Jetzt sind sie wieder da –
aber sie passen nicht mehr zu meinen Emotionen.
Ich schmecke mich nicht mehr.
Und trotzdem richte ich die Speisen fotogen an.
Weil ich gelernt habe:
Sichtbar sein ist manchmal das Einzige, was bleibt.
Auch wenn innen Chaos ist.
Oder Leerraum.
Gibt es eine Mari-Kondo für die Ordnung der Seele?
Früher war alles anders – und genau richtig
Ich aß 100 % roh. Unverarbeitet. Ungezähmt.
Ich wusste, was ich brauchte.
Und ich aß es.
🍃 Mango mit der Hand.
🌿 Lindenblätter direkt vom Baum.
🔥 Ein Stück Wildschwein am Stöckli – selten, aber dann mit allem, was ich war.
Kein Rezept. Kein Besteck. Nur Verbindung.
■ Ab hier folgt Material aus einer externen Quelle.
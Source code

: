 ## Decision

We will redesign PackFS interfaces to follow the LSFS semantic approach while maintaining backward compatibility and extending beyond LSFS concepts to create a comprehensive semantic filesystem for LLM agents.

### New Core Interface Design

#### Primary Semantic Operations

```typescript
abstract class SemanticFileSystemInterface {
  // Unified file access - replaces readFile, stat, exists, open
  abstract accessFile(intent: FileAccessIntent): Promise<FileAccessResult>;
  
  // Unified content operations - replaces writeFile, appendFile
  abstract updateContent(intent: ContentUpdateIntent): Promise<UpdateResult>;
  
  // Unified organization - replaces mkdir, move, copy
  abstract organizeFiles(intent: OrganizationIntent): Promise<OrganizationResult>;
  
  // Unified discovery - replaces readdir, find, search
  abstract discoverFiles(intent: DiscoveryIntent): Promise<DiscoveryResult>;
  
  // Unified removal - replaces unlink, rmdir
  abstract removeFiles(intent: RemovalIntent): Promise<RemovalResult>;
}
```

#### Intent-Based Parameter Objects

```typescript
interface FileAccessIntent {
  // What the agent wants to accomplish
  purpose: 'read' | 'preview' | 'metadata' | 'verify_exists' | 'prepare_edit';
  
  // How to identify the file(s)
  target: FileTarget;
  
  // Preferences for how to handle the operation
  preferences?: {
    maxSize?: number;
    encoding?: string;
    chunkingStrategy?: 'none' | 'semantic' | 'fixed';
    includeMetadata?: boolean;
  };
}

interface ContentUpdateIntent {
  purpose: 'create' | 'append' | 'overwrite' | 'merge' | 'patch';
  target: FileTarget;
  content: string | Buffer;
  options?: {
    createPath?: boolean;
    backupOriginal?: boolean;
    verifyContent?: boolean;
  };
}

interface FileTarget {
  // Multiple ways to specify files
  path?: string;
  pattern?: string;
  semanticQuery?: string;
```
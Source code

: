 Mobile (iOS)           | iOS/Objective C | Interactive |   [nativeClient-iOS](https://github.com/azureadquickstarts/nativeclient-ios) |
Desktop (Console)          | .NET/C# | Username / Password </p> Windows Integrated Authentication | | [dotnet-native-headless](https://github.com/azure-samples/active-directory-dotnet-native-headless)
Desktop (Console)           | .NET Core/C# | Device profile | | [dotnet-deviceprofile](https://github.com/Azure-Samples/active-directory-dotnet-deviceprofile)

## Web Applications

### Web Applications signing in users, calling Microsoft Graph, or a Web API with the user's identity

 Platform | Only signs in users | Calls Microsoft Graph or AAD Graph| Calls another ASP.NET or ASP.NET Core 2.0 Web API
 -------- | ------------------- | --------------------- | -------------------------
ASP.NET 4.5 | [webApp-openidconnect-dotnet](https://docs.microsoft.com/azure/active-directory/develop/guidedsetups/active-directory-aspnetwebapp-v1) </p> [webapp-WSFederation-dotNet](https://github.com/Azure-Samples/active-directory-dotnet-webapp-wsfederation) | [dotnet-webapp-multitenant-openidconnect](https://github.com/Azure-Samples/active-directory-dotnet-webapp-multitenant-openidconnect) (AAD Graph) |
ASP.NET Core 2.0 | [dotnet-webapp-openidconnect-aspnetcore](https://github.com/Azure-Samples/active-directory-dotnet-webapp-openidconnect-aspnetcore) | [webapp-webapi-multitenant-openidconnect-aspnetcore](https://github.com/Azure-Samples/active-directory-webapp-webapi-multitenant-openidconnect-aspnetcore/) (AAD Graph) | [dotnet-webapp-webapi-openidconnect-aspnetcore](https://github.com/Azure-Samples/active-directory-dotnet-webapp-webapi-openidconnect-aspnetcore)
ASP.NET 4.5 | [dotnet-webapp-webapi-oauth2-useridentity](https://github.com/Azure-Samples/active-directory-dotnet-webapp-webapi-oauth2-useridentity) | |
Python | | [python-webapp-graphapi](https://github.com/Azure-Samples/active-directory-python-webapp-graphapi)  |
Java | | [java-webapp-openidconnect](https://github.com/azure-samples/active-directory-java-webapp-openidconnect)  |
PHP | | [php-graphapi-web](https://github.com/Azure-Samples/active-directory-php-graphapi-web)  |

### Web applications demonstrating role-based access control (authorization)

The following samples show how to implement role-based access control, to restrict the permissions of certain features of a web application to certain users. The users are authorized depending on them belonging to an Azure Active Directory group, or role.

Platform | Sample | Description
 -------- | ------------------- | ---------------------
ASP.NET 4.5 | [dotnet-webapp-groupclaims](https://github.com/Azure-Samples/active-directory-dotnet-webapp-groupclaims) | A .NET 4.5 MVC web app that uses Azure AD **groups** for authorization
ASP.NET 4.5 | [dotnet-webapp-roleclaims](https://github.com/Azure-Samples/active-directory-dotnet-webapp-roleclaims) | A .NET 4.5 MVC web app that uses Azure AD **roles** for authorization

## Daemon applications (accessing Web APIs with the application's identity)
Heute passiert oft das Gegenteil
Ich mache, was andere brauchen.
Und merke zu spät: Ich war selbst gar nicht dabei.
Ich erinnere mich an eine Szene, die alles sagte:
Ich hatte mir ein einfaches Bruschetta gemacht.
Pur. Meins.
Ein gutmeinender Griff zur Schmalzpresse.
"So macht man das bei uns."
Ein Tropfen Schweineschmalz.
Nicht böse gemeint.
Aber:
Ein Übergriff.
Ich sagte nichts.
Ich aß es nicht.
Mir war übel.
Nicht vom Schmalz.
Sondern vom Gefühl, dass mein Nein nicht zählt.
Wie oft passiert genau das – im Kleinen?
Wie oft esse ich Dinge, die mir nicht guttun –
aus Rücksicht?
aus Anpassung?
aus Erschöpfung?
Wie oft schweige ich –
wo ich eigentlich Klarheit brauche?
Ich frage euch – die ihr roh esst, intuitiv, eigenwillig:
-
Wie bleibt ihr bei euch – mitten in Familiendynamiken?
-
Wie schützt ihr euer Maß – nicht nur am Teller, sondern im Alltag?
-
Wie lebt ihr euer Ich, ohne das Wir zu verlieren?
Mein Hunger ist kein Kaloriendefizit.
Es ist Bindungshunger.
Es ist Ich-Hunger.
Und vielleicht sitze ich genau deshalb wieder in so einem Raum –
nicht um etwas zu verändern,
sondern um mich zu erinnern:
Dass ich das Maß der Dinge in mir selbst trage.
Nicht gemessen in Nährwerttabellen.
Sondern in:
✨ Würde. Klarheit. Wahrheit.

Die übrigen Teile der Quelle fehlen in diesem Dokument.